* Supplied entries *
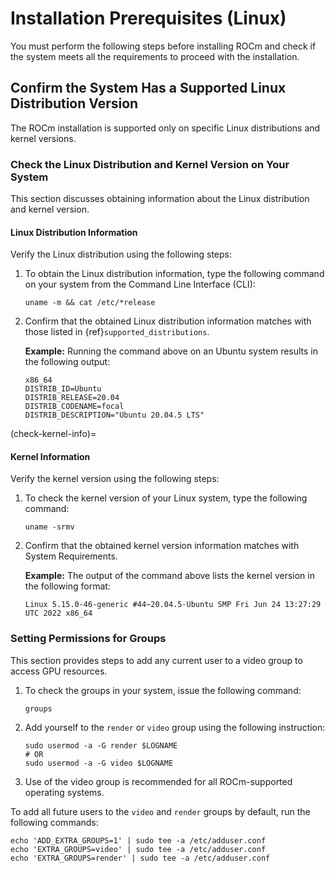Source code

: # Installation Prerequisites (Linux)

You must perform the following steps before installing ROCm and check if the
system meets all the requirements to proceed with the installation.

## Confirm the System Has a Supported Linux Distribution Version

The ROCm installation is supported only on specific Linux distributions and
kernel versions.

### Check the Linux Distribution and Kernel Version on Your System

This section discusses obtaining information about the Linux distribution and
kernel version.

#### Linux Distribution Information

Verify the Linux distribution using the following steps:

1. To obtain the Linux distribution information, type the following command on
   your system from the Command Line Interface (CLI):

   ```shell
   uname -m && cat /etc/*release
   ```

2. Confirm that the obtained Linux distribution information matches with those listed in {ref}`supported_distributions`.

   **Example:** Running the command above on an Ubuntu system results in the
   following output:

   ```shell
   x86_64
   DISTRIB_ID=Ubuntu
   DISTRIB_RELEASE=20.04
   DISTRIB_CODENAME=focal
   DISTRIB_DESCRIPTION="Ubuntu 20.04.5 LTS"
   ```

(check-kernel-info)=

#### Kernel Information

Verify the kernel version using the following steps:

1. To check the kernel version of your Linux system, type the following command:

   ```shell
   uname -srmv
   ```

2. Confirm that the obtained kernel version information matches with System
   Requirements.

   **Example:** The output of the command above lists the kernel version in the
   following format:

   ```shell
   Linux 5.15.0-46-generic #44~20.04.5-Ubuntu SMP Fri Jun 24 13:27:29 UTC 2022 x86_64
   ```

### Setting Permissions for Groups

This section provides steps to add any current user to a video group to access
GPU resources.

1. To check the groups in your system, issue the following command:

   ```shell
   groups
   ```

2. Add yourself to the `render` or `video` group using the following instruction:

   ```shell
   sudo usermod -a -G render $LOGNAME
   # OR
   sudo usermod -a -G video $LOGNAME
   ```

3. Use of the video group is recommended for all ROCm-supported operating
   systems.

To add all future users to the `video` and `render` groups by default, run 
the following commands:

   ```shell
   echo 'ADD_EXTRA_GROUPS=1' | sudo tee -a /etc/adduser.conf
   echo 'EXTRA_GROUPS=video' | sudo tee -a /etc/adduser.conf
   echo 'EXTRA_GROUPS=render' | sudo tee -a /etc/adduser.conf
   ```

* Assigned task *
Take each line from the records and copy it unchanged, leaving images out.

* Exercise result *
Source code

: # Installation Prerequisites (Linux)

You must perform the following steps before installing ROCm and check if the
system meets all the requirements to proceed with the installation.

## Confirm the System Has a Supported Linux Distribution Version

The ROCm installation is supported only on specific Linux distributions and
kernel versions.

### Check the Linux Distribution and Kernel Version on Your System

This section discusses obtaining information about the Linux distribution and
kernel version.

#### Linux Distribution Information

Verify the Linux distribution using the following steps:

1. To obtain the Linux distribution information, type the following command on
   your system from the Command Line Interface (CLI):

   ```shell
   uname -m && cat /etc/*release
   ```

2. Confirm that the obtained Linux distribution information matches with those listed in {ref}`supported_distributions`.

   **Example:** Running the command above on an Ubuntu system results in the
   following output:

   ```shell
   x86_64
   DISTRIB_ID=Ubuntu
   DISTRIB_RELEASE=20.04
   DISTRIB_CODENAME=focal
   DISTRIB_DESCRIPTION="Ubuntu 20.04.5 LTS"
   ```

(check-kernel-info)=

#### Kernel Information

Verify the kernel version using the following steps:

1. To check the kernel version of your Linux system, type the following command:

   ```shell
   uname -srmv
   ```

2. Confirm that the obtained kernel version information matches with System
   Requirements.

   **Example:** The output of the command above lists the kernel version in the
   following format:

   ```shell
   Linux 5.15.0-46-generic #44~20.04.5-Ubuntu SMP Fri Jun 24 13:27:29 UTC 2022 x86_64
   ```

### Setting Permissions for Groups

This section provides steps to add any current user to a video group to access
GPU resources.

1. To check the groups in your system, issue the following command:

   ```shell
   groups
   ```

2. Add yourself to the `render` or `video` group using the following instruction:

   ```shell
   sudo usermod -a -G render $LOGNAME
   # OR
   sudo usermod -a -G video $LOGNAME
   ```

3. Use of the video group is recommended for all ROCm-supported operating
   systems.

To add all future users to the `video` and `render` groups by default, run 
the following commands:

   ```shell
   echo 'ADD_EXTRA_GROUPS=1' | sudo tee -a /etc/adduser.conf
   echo 'EXTRA_GROUPS=video' | sudo tee -a /etc/adduser.conf
   echo 'EXTRA_GROUPS=render' | sudo tee -a /etc/adduser.conf
   ```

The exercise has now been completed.